[Collected data]

● ● ● ● ● ● ●

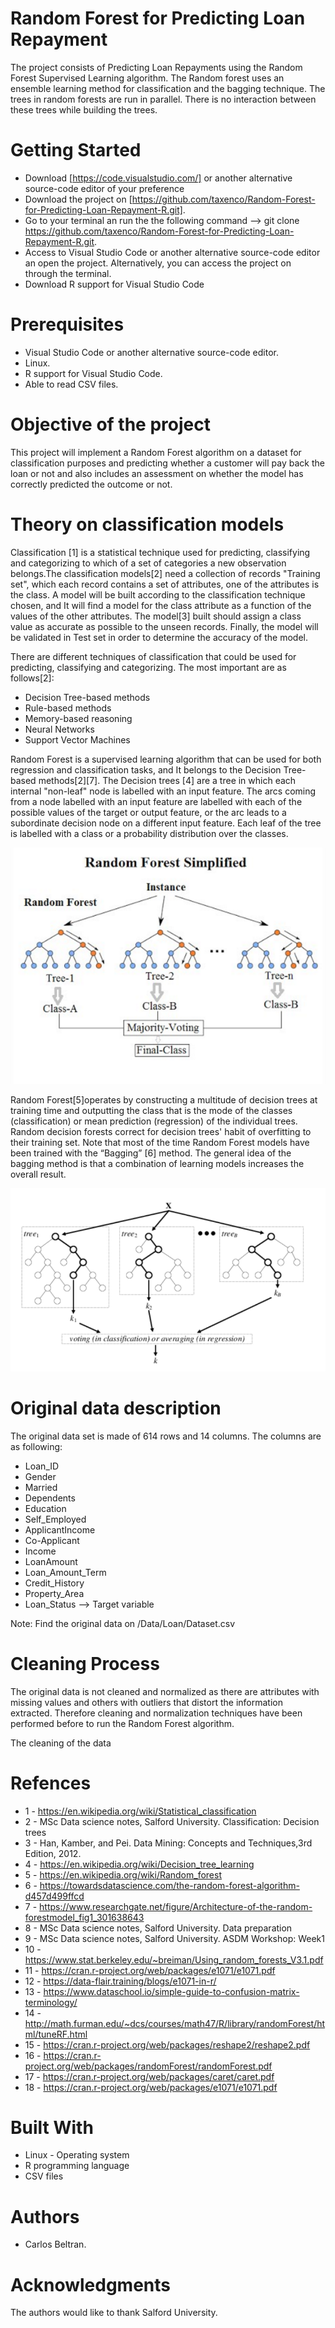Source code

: # Random Forest for Predicting Loan Repayment

The project consists of Predicting Loan Repayments using the Random Forest Supervised Learning algorithm. The Random forest uses an ensemble learning method for classification and the bagging technique. The trees in random forests are run in parallel. There is no interaction between these trees while building the trees.

# Getting Started

- Download [https://code.visualstudio.com/] or another alternative source-code editor of your preference
- Download the project on [https://github.com/taxenco/Random-Forest-for-Predicting-Loan-Repayment-R.git].
- Go to your terminal an run the the following command --> git clone https://github.com/taxenco/Random-Forest-for-Predicting-Loan-Repayment-R.git.
- Access to Visual Studio Code or another alternative source-code editor an open the project. Alternatively, you can access the project on through the terminal.
- Download R support for Visual Studio Code

# Prerequisites

- Visual Studio Code or another alternative source-code editor.
- Linux.
- R support for Visual Studio Code.
- Able to read CSV files.

# Objective of the project

This project will implement a Random Forest algorithm on a dataset for classification purposes and predicting whether a customer will pay back the loan or not and also includes an assessment on whether the model has correctly predicted the outcome or not.

# Theory on classification models

Classification [1] is a statistical technique used for predicting, classifying and categorizing to
which of a set of categories a new observation belongs.The classification models[2] need a collection of
records "Training set", which each record contains a set of attributes, one of the attributes is the class.
A model will be built according to the classification technique chosen, and It will find a model for the class attribute
as a function of the values of the other attributes. The model[3] built should assign a class value as accurate as possible to
the unseen records. Finally, the model will be validated in Test set in order to determine the accuracy of the model.

There are different techniques of classification that could be used for predicting, classifying
and categorizing. The most important are as follows[2]:

- Decision Tree-based methods
- Rule-based methods
- Memory-based reasoning
- Neural Networks
- Support Vector Machines

Random Forest is a supervised learning algorithm that can be used for both regression and
classification tasks, and It belongs to the Decision Tree-based methods[2][7]. The Decision
trees [4] are a tree in which each internal "non-leaf" node is labelled with an input feature. The
arcs coming from a node labelled with an input feature are labelled with each of the possible
values of the target or output feature, or the arc leads to a subordinate decision node on a
different input feature. Each leaf of the tree is labelled with a class or a probability distribution
over the classes.

<img src="./rf.png" alt="Random Forest schema"/>

Random Forest[5]operates by constructing a multitude of decision trees at training time and
outputting the class that is the mode of the classes (classification) or mean prediction
(regression) of the individual trees. Random decision forests correct for decision trees' habit of
overfitting to their training set. Note that most of the time Random Forest models have been trained
with the “Bagging” [6] method. The general idea of the bagging method is that a combination of learning models
increases the overall result.

<img src="./rf2.png" alt="Random Forest schema 2"/>

# Original data description

The original data set is made of 614 rows and 14 columns. The columns are as following:

- Loan_ID
- Gender
- Married
- Dependents
- Education
- Self_Employed
- ApplicantIncome
- Co-Applicant
- Income
- LoanAmount
- Loan_Amount_Term
- Credit_History
- Property_Area
- Loan_Status --> Target variable

Note: Find the original data on /Data/Loan/Dataset.csv

# Cleaning Process

The original data is not cleaned and normalized as there are attributes with missing values and others with outliers that distort the information extracted. Therefore cleaning and normalization techniques have been performed before to run the Random Forest algorithm.

The cleaning of the data

# Refences

- 1 - https://en.wikipedia.org/wiki/Statistical_classification
- 2 - MSc Data science notes, Salford University. Classification: Decision trees
- 3 - Han, Kamber, and Pei. Data Mining: Concepts and Techniques,3rd Edition, 2012.
- 4 - https://en.wikipedia.org/wiki/Decision_tree_learning
- 5 - https://en.wikipedia.org/wiki/Random_forest
- 6 - https://towardsdatascience.com/the-random-forest-algorithm-d457d499ffcd
- 7 - https://www.researchgate.net/figure/Architecture-of-the-random-forestmodel_fig1_301638643
- 8 - MSc Data science notes, Salford University. Data preparation
- 9 - MSc Data science notes, Salford University. ASDM Workshop: Week1
- 10 - https://www.stat.berkeley.edu/~breiman/Using_random_forests_V3.1.pdf
- 11 - https://cran.r-project.org/web/packages/e1071/e1071.pdf
- 12 - https://data-flair.training/blogs/e1071-in-r/
- 13 - https://www.dataschool.io/simple-guide-to-confusion-matrix-terminology/
- 14 - http://math.furman.edu/~dcs/courses/math47/R/library/randomForest/html/tuneRF.html
- 15 - https://cran.r-project.org/web/packages/reshape2/reshape2.pdf
- 16 - https://cran.r-project.org/web/packages/randomForest/randomForest.pdf
- 17 - https://cran.r-project.org/web/packages/caret/caret.pdf
- 18 - https://cran.r-project.org/web/packages/e1071/e1071.pdf

# Built With

- Linux - Operating system
- R programming language
- CSV files

# Authors

- Carlos Beltran.

# Acknowledgments

The authors would like to thank Salford University.
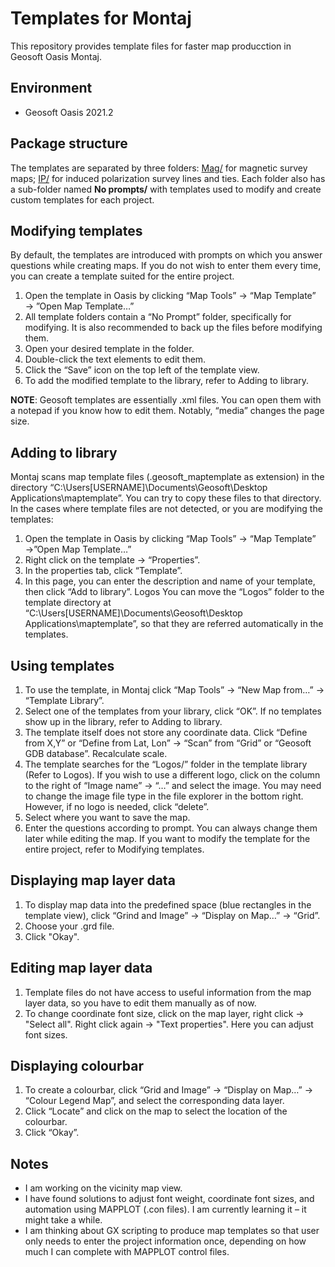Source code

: # Templates for Montaj

This repository provides template files for faster map producction in Geosoft Oasis Montaj.

## Environment
- Geosoft Oasis 2021.2

## Package structure
The templates are separated by three folders: [Mag/](https://github.com/alanjyu/MontajTemplates/tree/main/Mag) for magnetic survey maps; [IP/](https://github.com/alanjyu/MontajTemplates/tree/main/IP) for induced polarization survey lines and ties. Each folder also has a sub-folder named **No prompts/** with templates used to modify and create custom templates for each project.

## Modifying templates
By default, the templates are introduced with prompts on which you answer questions while creating maps. If you do not wish to enter them every time, you can create a template suited for the entire project.
1.	Open the template in Oasis by clicking “Map Tools” → “Map Template” → ”Open Map Template…”
2.	All template folders contain a “No Prompt” folder, specifically for modifying. It is also recommended to back up the files before modifying them. 
3.	Open your desired template in the folder.
4.	Double-click the text elements to edit them.
5.	Click the “Save” icon on the top left of the template view.
6.	To add the modified template to the library, refer to Adding to library.


**NOTE**: Geosoft templates are essentially .xml files. You can open them with a notepad if you know how to edit them. Notably, “media” changes the page size.

## Adding to library

Montaj scans map template files (.geosoft_maptemplate as extension) in the directory “C:\Users\[USERNAME]\Documents\Geosoft\Desktop Applications\maptemplate”. You can try to copy these files to that directory. In the cases where template files are not detected, or you are modifying the templates:

1.	Open the template in Oasis by clicking “Map Tools” → “Map Template” →”Open Map Template…”
2.	Right click on the template → “Properties”.
3.	In the properties tab, click “Template”.
4.	In this page, you can enter the description and name of your template, then click “Add to library”.
Logos
You can move the “Logos” folder to the template directory at “C:\Users\[USERNAME]\Documents\Geosoft\Desktop Applications\maptemplate”, so that they are referred automatically in the templates.

## Using templates

1.	To use the template, in Montaj click “Map Tools” → “New Map from…” → “Template Library”.
2.	Select one of the templates from your library, click “OK”. If no templates show up in the library, refer to Adding to library.
3.	The template itself does not store any coordinate data. Click “Define from X,Y” or “Define from Lat, Lon” → “Scan” from “Grid” or “Geosoft GDB database”. Recalculate scale.
4.	The template searches for the “Logos/” folder in the template library (Refer to Logos). If you wish to use a different logo, click on the column to the right of “Image name” → “…” and select the image. You may need to change the image file type in the file explorer in the bottom right. However, if no logo is needed, click “delete”.
5.	Select where you want to save the map.
6.	Enter the questions according to prompt. You can always change them later while editing the map. If you want to modify the template for the entire project, refer to Modifying templates.

## Displaying map layer data

1.  To display map data into the predefined space (blue rectangles in the template view), click “Grind and Image” →  “Display on Map…” →  “Grid”.
2.  Choose your .grd file.
3.  Click "Okay".

## Editing map layer data

1. Template files do not have access to useful information from the map layer data, so you have to edit them manually as of now.
2. To change coordinate font size, click on the map layer, right click → "Select all". Right click again → "Text properties". Here you can adjust font sizes.

## Displaying colourbar
1.	To create a colourbar, click “Grid and Image” → “Display on Map…” → “Colour Legend Map”, and select the corresponding data layer.
2.	Click “Locate” and click on the map to select the location of the colourbar.
3.	Click “Okay”.

## Notes
-	I am working on the vicinity map view.
-	I have found solutions to adjust font weight, coordinate font sizes, and automation using MAPPLOT (.con files). I am currently learning it – it might take a while.
-	I am thinking about GX scripting to produce map templates so that user only needs to enter the project information once, depending on how much I can complete with MAPPLOT control files.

● ● ● ● ● ● ●

■ Task statement: Please extract exactly the lines of the data, from the first through the line containing "for Predicting Loan Repayment", and add no pictures to the copy.

■ Written answer:
Source code

: # Random Forest for Predicting Loan Repayment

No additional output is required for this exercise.